Required work:
Nothing but the lines from the top of the following entries through the line with "从图从图上我们看出SH服务的" should be printed, exactly as they are.

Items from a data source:
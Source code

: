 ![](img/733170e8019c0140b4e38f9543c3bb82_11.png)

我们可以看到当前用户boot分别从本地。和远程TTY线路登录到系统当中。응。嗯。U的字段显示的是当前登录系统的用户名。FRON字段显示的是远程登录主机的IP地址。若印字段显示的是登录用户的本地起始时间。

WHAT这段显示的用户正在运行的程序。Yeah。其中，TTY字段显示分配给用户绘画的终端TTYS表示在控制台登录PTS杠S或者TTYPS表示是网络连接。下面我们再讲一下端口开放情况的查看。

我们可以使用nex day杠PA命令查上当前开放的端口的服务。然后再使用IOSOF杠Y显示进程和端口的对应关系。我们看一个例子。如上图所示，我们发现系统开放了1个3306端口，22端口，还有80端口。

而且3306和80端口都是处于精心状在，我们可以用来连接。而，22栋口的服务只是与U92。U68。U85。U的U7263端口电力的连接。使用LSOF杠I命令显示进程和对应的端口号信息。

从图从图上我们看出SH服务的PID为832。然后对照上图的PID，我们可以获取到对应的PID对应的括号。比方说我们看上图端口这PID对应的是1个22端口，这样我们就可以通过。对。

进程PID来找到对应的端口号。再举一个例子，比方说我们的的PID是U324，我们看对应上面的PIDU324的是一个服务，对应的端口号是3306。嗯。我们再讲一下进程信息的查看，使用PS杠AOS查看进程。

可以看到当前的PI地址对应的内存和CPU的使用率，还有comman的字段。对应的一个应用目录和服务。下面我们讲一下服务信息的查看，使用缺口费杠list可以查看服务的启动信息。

Exercise output:
Source code

: ![](img/733170e8019c0140b4e38f9543c3bb82_11.png)

我们可以看到当前用户boot分别从本地。和远程TTY线路登录到系统当中。응。嗯。U的字段显示的是当前登录系统的用户名。FRON字段显示的是远程登录主机的IP地址。若印字段显示的是登录用户的本地起始时间。

WHAT这段显示的用户正在运行的程序。Yeah。其中，TTY字段显示分配给用户绘画的终端TTYS表示在控制台登录PTS杠S或者TTYPS表示是网络连接。下面我们再讲一下端口开放情况的查看。

我们可以使用nex day杠PA命令查上当前开放的端口的服务。然后再使用IOSOF杠Y显示进程和端口的对应关系。我们看一个例子。如上图所示，我们发现系统开放了1个3306端口，22端口，还有80端口。

而且3306和80端口都是处于精心状在，我们可以用来连接。而，22栋口的服务只是与U92。U68。U85。U的U7263端口电力的连接。使用LSOF杠I命令显示进程和对应的端口号信息。

从图从图上我们看出SH服务的PID为832。然后对照上图的PID，我们可以获取到对应的PID对应的括号。比方说我们看上图端口这PID对应的是1个22端口，这样我们就可以通过。对。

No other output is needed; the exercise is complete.